*AVAILABLE RECORDS*
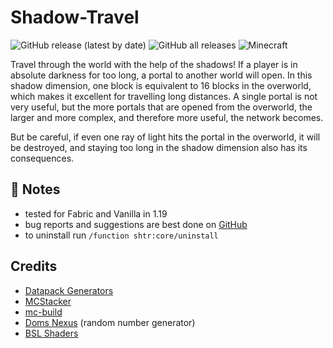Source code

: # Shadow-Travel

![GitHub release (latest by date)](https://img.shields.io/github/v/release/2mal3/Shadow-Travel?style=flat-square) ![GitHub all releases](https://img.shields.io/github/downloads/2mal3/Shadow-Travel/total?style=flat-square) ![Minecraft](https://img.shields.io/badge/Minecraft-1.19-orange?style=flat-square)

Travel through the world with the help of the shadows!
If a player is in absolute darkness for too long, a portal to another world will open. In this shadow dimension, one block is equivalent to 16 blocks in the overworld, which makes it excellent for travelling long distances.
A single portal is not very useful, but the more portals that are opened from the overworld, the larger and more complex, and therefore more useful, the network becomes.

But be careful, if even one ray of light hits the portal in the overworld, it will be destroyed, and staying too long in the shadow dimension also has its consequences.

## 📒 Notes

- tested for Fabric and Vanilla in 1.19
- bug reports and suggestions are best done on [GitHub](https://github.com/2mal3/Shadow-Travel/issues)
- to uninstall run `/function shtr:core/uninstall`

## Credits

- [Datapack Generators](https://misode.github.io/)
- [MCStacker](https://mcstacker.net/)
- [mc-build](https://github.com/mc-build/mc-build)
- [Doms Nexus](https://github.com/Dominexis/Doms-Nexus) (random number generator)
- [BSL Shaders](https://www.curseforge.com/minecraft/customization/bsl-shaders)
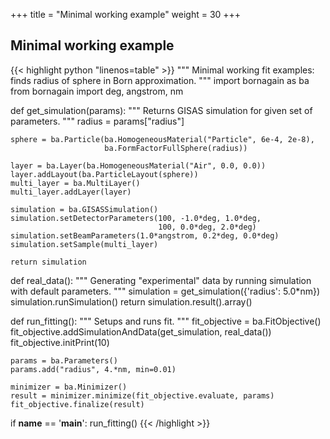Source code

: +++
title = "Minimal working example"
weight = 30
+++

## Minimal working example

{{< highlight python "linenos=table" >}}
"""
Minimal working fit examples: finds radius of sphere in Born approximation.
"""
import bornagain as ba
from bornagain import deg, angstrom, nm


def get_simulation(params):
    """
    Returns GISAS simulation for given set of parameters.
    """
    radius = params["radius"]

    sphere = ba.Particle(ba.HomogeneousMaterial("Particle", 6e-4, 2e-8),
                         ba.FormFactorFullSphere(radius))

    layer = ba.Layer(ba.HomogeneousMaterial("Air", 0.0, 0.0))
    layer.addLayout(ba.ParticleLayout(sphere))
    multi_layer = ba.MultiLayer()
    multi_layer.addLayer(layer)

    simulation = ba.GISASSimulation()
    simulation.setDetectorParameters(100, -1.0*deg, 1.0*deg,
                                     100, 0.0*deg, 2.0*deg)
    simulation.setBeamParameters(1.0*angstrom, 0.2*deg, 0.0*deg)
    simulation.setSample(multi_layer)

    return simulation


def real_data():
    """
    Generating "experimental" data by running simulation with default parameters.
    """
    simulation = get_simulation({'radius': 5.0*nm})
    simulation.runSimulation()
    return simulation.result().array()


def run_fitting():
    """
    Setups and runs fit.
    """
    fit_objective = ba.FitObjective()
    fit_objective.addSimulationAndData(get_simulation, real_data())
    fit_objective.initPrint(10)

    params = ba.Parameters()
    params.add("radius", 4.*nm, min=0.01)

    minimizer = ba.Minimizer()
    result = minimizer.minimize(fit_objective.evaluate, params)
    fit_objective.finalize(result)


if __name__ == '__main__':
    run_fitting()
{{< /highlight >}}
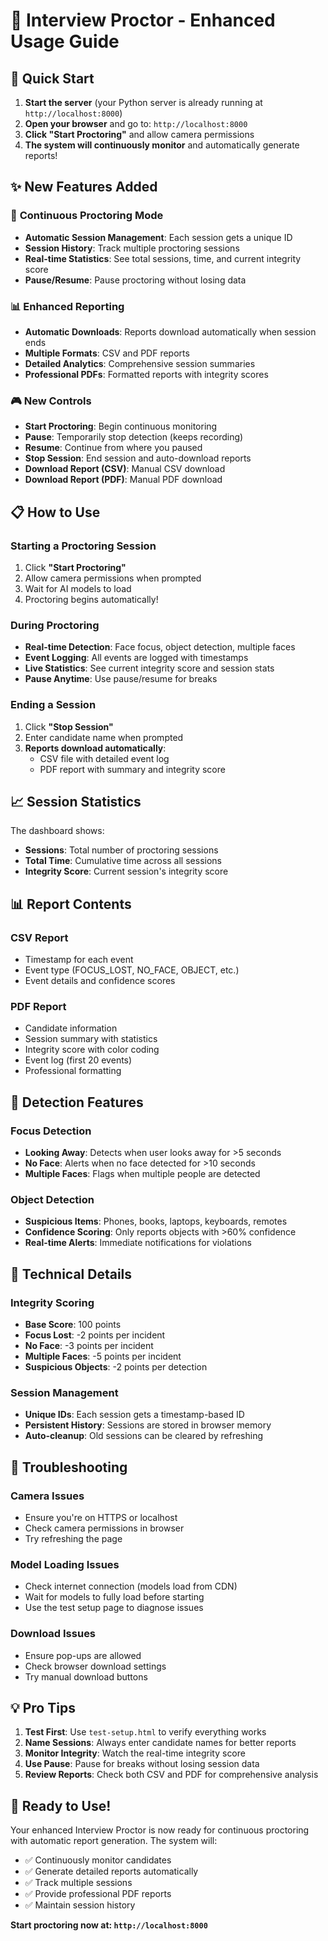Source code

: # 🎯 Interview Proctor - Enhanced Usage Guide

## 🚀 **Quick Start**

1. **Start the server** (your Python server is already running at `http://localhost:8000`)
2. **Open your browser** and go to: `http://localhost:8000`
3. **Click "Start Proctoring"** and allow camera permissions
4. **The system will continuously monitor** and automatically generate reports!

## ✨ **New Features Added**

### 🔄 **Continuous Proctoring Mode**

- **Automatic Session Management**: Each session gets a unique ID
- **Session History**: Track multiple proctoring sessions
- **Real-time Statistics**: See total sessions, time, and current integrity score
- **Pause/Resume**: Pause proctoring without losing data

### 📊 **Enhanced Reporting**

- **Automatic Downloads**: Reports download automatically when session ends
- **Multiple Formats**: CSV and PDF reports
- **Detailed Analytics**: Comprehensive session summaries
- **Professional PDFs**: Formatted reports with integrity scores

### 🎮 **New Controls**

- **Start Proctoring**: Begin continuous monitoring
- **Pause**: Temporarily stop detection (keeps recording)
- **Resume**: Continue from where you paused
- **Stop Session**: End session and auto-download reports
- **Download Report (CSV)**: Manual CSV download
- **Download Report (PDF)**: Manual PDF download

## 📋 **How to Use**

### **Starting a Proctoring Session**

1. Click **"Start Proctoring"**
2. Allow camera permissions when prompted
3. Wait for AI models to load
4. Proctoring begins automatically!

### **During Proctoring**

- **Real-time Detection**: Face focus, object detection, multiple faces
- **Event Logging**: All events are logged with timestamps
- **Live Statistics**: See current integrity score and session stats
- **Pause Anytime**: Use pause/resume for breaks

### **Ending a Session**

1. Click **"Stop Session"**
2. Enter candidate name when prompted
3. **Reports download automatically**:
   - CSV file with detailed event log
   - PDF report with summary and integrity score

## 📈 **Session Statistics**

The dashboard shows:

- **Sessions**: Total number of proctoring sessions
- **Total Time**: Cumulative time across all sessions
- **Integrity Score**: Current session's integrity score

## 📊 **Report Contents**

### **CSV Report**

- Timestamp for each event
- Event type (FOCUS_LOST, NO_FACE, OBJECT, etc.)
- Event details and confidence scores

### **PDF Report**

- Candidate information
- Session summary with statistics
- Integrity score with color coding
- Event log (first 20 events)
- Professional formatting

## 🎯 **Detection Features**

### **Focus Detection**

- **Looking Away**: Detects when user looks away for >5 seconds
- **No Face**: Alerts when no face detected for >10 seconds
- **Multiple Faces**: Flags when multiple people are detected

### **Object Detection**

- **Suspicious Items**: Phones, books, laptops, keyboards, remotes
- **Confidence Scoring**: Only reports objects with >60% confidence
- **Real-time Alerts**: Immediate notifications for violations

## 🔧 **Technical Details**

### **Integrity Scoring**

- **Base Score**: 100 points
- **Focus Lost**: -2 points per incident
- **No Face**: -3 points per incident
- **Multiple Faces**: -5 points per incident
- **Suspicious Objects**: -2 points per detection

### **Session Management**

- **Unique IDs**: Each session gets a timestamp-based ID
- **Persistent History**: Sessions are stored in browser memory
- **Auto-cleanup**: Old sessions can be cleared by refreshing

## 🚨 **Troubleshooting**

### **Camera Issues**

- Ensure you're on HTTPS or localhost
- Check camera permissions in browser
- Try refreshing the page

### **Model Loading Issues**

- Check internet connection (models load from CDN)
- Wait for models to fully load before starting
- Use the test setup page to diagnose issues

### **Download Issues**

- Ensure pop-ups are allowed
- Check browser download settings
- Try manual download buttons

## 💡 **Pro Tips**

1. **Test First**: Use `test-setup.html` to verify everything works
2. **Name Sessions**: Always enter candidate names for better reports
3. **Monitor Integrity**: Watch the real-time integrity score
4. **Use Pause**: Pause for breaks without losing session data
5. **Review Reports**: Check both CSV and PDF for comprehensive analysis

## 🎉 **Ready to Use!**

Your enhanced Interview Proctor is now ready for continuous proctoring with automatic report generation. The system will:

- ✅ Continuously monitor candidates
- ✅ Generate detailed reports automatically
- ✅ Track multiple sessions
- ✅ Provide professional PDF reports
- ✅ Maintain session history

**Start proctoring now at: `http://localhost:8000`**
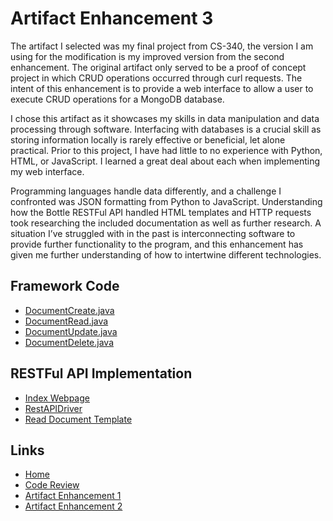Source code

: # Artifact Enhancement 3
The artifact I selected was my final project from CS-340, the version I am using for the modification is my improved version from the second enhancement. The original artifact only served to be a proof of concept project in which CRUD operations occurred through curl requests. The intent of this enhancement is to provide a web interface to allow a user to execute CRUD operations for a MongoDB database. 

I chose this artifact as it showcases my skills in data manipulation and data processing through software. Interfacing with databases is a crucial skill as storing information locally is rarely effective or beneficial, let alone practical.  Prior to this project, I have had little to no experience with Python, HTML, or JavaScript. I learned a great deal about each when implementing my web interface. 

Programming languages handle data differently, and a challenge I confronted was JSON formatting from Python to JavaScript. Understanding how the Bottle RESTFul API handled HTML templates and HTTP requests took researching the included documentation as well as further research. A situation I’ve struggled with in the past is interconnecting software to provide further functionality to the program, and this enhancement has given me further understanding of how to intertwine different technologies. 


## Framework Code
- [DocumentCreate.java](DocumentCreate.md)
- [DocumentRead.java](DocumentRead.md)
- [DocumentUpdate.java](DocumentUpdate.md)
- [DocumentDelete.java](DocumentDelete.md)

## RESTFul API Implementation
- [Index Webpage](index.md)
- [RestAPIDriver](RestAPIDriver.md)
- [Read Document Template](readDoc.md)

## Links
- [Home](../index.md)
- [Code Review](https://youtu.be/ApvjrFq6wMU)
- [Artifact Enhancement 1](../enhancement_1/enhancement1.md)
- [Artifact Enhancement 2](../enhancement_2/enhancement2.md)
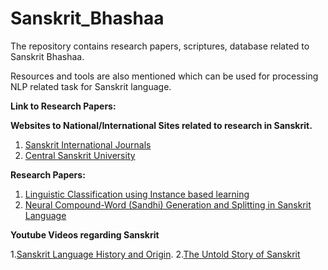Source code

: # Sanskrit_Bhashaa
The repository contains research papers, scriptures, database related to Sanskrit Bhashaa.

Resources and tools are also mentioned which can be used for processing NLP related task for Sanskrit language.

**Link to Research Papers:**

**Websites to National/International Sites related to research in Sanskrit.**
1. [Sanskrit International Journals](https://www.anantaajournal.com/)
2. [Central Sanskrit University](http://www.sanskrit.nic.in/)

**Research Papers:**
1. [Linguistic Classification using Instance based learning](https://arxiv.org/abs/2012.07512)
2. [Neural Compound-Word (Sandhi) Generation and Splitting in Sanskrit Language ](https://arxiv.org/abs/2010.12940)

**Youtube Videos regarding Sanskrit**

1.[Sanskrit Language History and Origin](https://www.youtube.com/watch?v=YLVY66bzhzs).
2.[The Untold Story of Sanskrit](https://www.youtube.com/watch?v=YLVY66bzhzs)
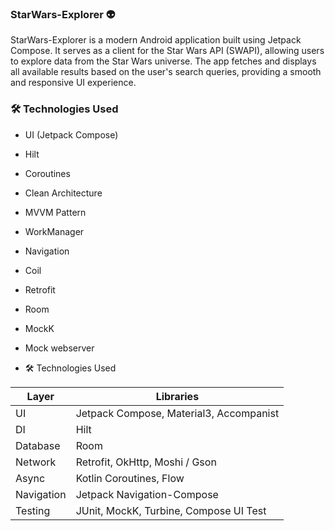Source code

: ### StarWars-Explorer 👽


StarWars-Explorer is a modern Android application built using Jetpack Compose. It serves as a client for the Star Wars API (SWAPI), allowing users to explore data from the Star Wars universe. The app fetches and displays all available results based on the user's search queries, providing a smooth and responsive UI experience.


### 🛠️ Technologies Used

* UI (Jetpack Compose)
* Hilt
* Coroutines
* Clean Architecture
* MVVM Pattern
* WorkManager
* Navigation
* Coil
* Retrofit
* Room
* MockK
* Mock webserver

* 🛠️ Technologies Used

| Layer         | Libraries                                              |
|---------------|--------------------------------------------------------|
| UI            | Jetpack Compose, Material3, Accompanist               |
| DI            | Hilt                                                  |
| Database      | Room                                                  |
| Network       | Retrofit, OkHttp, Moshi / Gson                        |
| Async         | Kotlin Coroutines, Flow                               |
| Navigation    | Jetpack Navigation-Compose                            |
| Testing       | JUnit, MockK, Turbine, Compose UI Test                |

*WORK TO BE COMPLETED*
Search the records above for the string "Interview". Report each line that has it.

*RESULT*
: # 🎯 Interview Proctor - Enhanced Usage Guide
Your enhanced Interview Proctor is now ready for continuous proctoring with automatic report generation. The system will:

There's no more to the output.